RECENSIONE - UN UOMO DI ORIANA FALLACI

È un libro che fa emozionare e che ti fa sentire piccolo piccolo di fronte alla forza morale, spirituale e mentale di Panagulis. Di lui ho apprezzato soprattutto l'indipendenza: era troppo facile in quel mondo dominato dal fascismo buttarsi nello schieramento opposto, in quel caso, quello dei comunisti. E Alekos denunciava non solo i primi ma anche i secondi, in quanto non hanno mai saputo riconoscere le persone come individui, guardandole sempre e soltanto come "popolo" da utilizzare e da indottrinare. Quello schieramento non era per lui, che ha sempre mantenuto una sua libertà di spirito, denunciando tutto e tutti quelli che facevano il gioco del potere costituito.

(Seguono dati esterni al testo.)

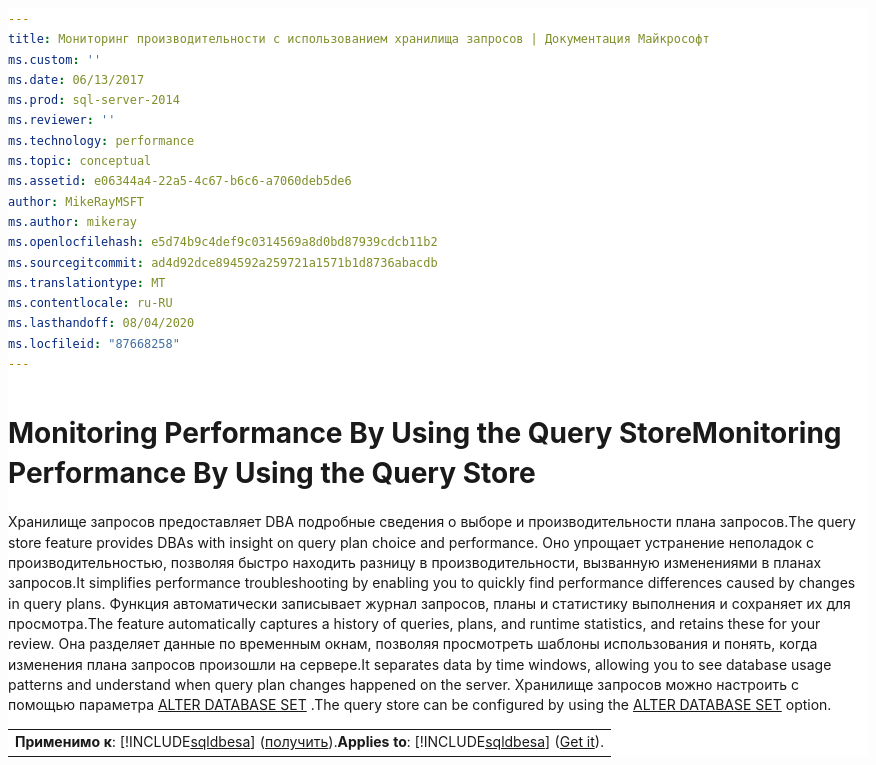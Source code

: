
 ```yaml
---
title: Мониторинг производительности с использованием хранилища запросов | Документация Майкрософт
ms.custom: ''
ms.date: 06/13/2017
ms.prod: sql-server-2014
ms.reviewer: ''
ms.technology: performance
ms.topic: conceptual
ms.assetid: e06344a4-22a5-4c67-b6c6-a7060deb5de6
author: MikeRayMSFT
ms.author: mikeray
ms.openlocfilehash: e5d74b9c4def9c0314569a8d0bd87939cdcb11b2
ms.sourcegitcommit: ad4d92dce894592a259721a1571b1d8736abacdb
ms.translationtype: MT
ms.contentlocale: ru-RU
ms.lasthandoff: 08/04/2020
ms.locfileid: "87668258"
---
```

# <a name="monitoring-performance-by-using-the-query-store"></a><span data-ttu-id="e1f27-102">Monitoring Performance By Using the Query Store</span><span class="sxs-lookup"><span data-stu-id="e1f27-102">Monitoring Performance By Using the Query Store</span></span>
  <span data-ttu-id="e1f27-103">Хранилище запросов предоставляет DBA подробные сведения о выборе и производительности плана запросов.</span><span class="sxs-lookup"><span data-stu-id="e1f27-103">The query store feature provides DBAs with insight on query plan choice and performance.</span></span> <span data-ttu-id="e1f27-104">Оно упрощает устранение неполадок с производительностью, позволяя быстро находить разницу в производительности, вызванную изменениями в планах запросов.</span><span class="sxs-lookup"><span data-stu-id="e1f27-104">It simplifies performance troubleshooting by enabling you to quickly find performance differences caused by changes in query plans.</span></span> <span data-ttu-id="e1f27-105">Функция автоматически записывает журнал запросов, планы и статистику выполнения и сохраняет их для просмотра.</span><span class="sxs-lookup"><span data-stu-id="e1f27-105">The feature automatically captures a history of queries, plans, and runtime statistics, and retains these for your review.</span></span> <span data-ttu-id="e1f27-106">Она разделяет данные по временным окнам, позволяя просмотреть шаблоны использования и понять, когда изменения плана запросов произошли на сервере.</span><span class="sxs-lookup"><span data-stu-id="e1f27-106">It separates data by time windows, allowing you to see database usage patterns and understand when query plan changes happened on the server.</span></span> <span data-ttu-id="e1f27-107">Хранилище запросов можно настроить с помощью параметра [ALTER DATABASE SET](/sql/t-sql/statements/alter-database-transact-sql-set-options) .</span><span class="sxs-lookup"><span data-stu-id="e1f27-107">The query store can be configured by using the [ALTER DATABASE SET](/sql/t-sql/statements/alter-database-transact-sql-set-options) option.</span></span>

||
|-|
|<span data-ttu-id="e1f27-108">**Применимо к**: [!INCLUDE[sqldbesa](../../includes/sqldbesa-md.md)] ([получить](http://azure.micosoft.com/documentation/articles/sql-database-preview-whats-new/?WT.mc_id=TSQL_GetItTag)).</span><span class="sxs-lookup"><span data-stu-id="e1f27-108">**Applies to**: [!INCLUDE[sqldbesa](../../includes/sqldbesa-md.md)] ([Get it](http://azure.micosoft.com/documentation/articles/sql-database-preview-whats-new/?WT.mc_id=TSQL_GetItTag)).</span></span>|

Ho letto che la madre e il fratello di Panagulis, una volta uscito il libro, hanno rilasciato una dichiarazione in cui etichettavano la ricostruzione della Fallaci come non veritiera e fuorviante. Mi ha molto incuriosito questa cosa, anzi, ho sempre cercato di scoprire quali sono stati i punti in cui l'immagine nella mente della famiglia divergeva da quella nella ricostruzione della Fallaci. Purtroppo non ho mai trovato nulla.

A fine lettura mi sono sentito una persona fortunata: viviamo in un paese dove vige la dittatura del cattivo gusto, in cui veniamo bombardati da realtà come Temptation Island, Uomini e Donne, La Pupa e il Secchione e tutto l'universo di figure, personaggi coppie e storie d'amore che gravitano attorno a quel sistema e da cui ne traggono nutrimento.

Pochi sono quelli che riescono a ignorare quel brusio assordante, venendo a conoscenza delle storie d'amore che realmente valgono la pena di essere raccontate. Come quella di questi due campioni del libero pensiero.